Building a Design System Foundation at Eyeconic
Helping establish Eyeconic's first shared component library across Creative, Development, and accessibility teams — eliminating version conflicts and creating a single source of truth where none existed.
Overview
Eyeconic's Site Optimization team operated without a shared design language. Designers worked in one tool, developers built in another, and the gap between them showed up in every project — mismatched components, duplicated work, and no reliable reference point for either side.
Addressing that gap became a team priority. I contributed heavily to the design and front-end implementation side — rebuilding templates in Figma, creating coded component counterparts in Salesforce Commerce Cloud, and helping shape the Design System documentation shared across Creative, Development, and accessibility teams.
The Problem
Without a shared source of truth, the team experienced compounding inefficiencies across every project cycle:
- Frontend output frequently mismatched design specs, requiring rework on both sides
- Multiple versions of the same component existed simultaneously — in some cases three or more conflicting variants
- Landing page templates lived outside Figma, making them invisible to designers and inaccessible for systematic updates
- Each new campaign effectively started from scratch, with no reusable foundation to build from
The cost wasn't just time — it was consistency. Every mismatch eroded trust between Creative and Development, and every duplicated component made the divergence harder to resolve.
My Role
This was a team initiative with shared ownership. My contributions were concentrated in design architecture and front-end implementation.

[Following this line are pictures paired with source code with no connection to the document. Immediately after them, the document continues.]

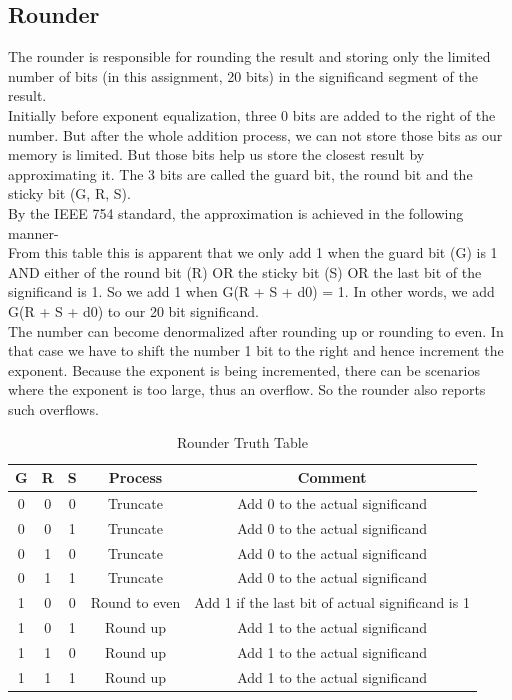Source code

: \documentclass{article}
\begin{document}
\subsection{\textbf{Rounder}}
The rounder is responsible for rounding the result and storing only the limited
number of bits (in this assignment, 20 bits) in the significand segment of the
result.
\\
Initially before exponent equalization, three 0 bits are added to the right of the
number. But after the whole addition process, we can not store those bits as
our memory is limited. But those bits help us store the closest result by approximating it. The 3 bits are called the guard bit, the round bit and the sticky
bit (G, R, S).
\\

By the IEEE 754 standard, the approximation is achieved in the following
manner-
\\ 

From this table this is apparent that we only add 1 when the guard bit (G)
is 1 AND either of the round bit (R) OR the sticky bit (S) OR the last bit of
the significand is 1. So we add 1 when G(R + S + d0) = 1. In other words, we
add G(R + S + d0) to our 20 bit significand.
\\ 

The number can become denormalized after rounding up or rounding to
even. In that case we have to shift the number 1 bit to the right and hence
increment the exponent. Because the exponent is being incremented, there can
be scenarios where the exponent is too large, thus an overflow. So the rounder
also reports such overflows.
\begin{table}[h!]
    \centering
    \begin{tabular}{|c|c|c|c|c|}
        \hline
        \textbf{G} & \textbf{R} & \textbf{S} & \textbf{Process} & \textbf{Comment} \\
        \hline
        0 & 0 & 0 & Truncate       & Add 0 to the actual significand \\
        \hline
        0 & 0 & 1 & Truncate       & Add 0 to the actual significand \\
        \hline
        0 & 1 & 0 & Truncate       & Add 0 to the actual significand \\
        \hline
        0 & 1 & 1 & Truncate       & Add 0 to the actual significand \\
        \hline
        1 & 0 & 0 & Round to even  & Add 1 if the last bit of actual significand is 1 \\
        \hline
        1 & 0 & 1 & Round up       & Add 1 to the actual significand \\
        \hline
        1 & 1 & 0 & Round up       & Add 1 to the actual significand \\
        \hline
        1 & 1 & 1 & Round up       & Add 1 to the actual significand \\
        \hline
    \end{tabular}
    \caption{Rounder Truth Table}
    \label{table:rounder-truth-table}
\end{table}
\end{document}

- Audited existing templates and components to identify redundancy and inconsistency
- Rebuilt 4–5 core landing page templates in Figma using the team's new component architecture
- Created coded HTML/CSS component counterparts within Salesforce Commerce Cloud
- Contributed documentation for 4 core components — modal, pagination, icons, and tooltip
- Updated 2-slot and single-slot card/tile layout specifications
- Participated in distributing the completed system to Creative, Development, and accessibility teams in March 2025
Design Approach
The team's strategy was consolidation before expansion — establish a reliable foundation rather than adding new components on top of an inconsistent base.
Component-first rebuilds
Existing templates were rebuilt from components up, not patched in place. This meant Figma templates and their coded counterparts were structurally aligned from the start — reducing the translation gap that had caused downstream mismatches.
Figma as the single source of truth
Moving templates into Figma gave designers visibility they didn't previously have, and gave developers a stable reference to build against. The goal wasn't to constrain Creative — it was to give everyone the same starting point.
Documentation as a handoff tool
The Design System documentation was written to serve three distinct audiences: designers, frontend developers, and accessibility reviewers. That required clear component specs, usage guidance, and accessibility annotations — not just visual references.
Process
- Audited the existing template and component landscape as a team
- Identified redundant and conflicting component variants
- Established component architecture and naming conventions collaboratively
- Rebuilt core landing page templates using the new component structure
- Built coded HTML/CSS counterparts in Salesforce Commerce Cloud
- Contributed component documentation to the shared Design System
- Presented and distributed the system to Creative, Dev, and accessibility teams
- Worked through stakeholder concerns from Creative — focusing on transparency: to create consistency, not reduce creative agency
- Continued iterating on the system monthly alongside active campaign work
Outcome
The Design System was completed and distributed in March 2025, with the team continuing to iterate monthly. It established a shared reference across Creative, Development, and accessibility teams — where none had existed before.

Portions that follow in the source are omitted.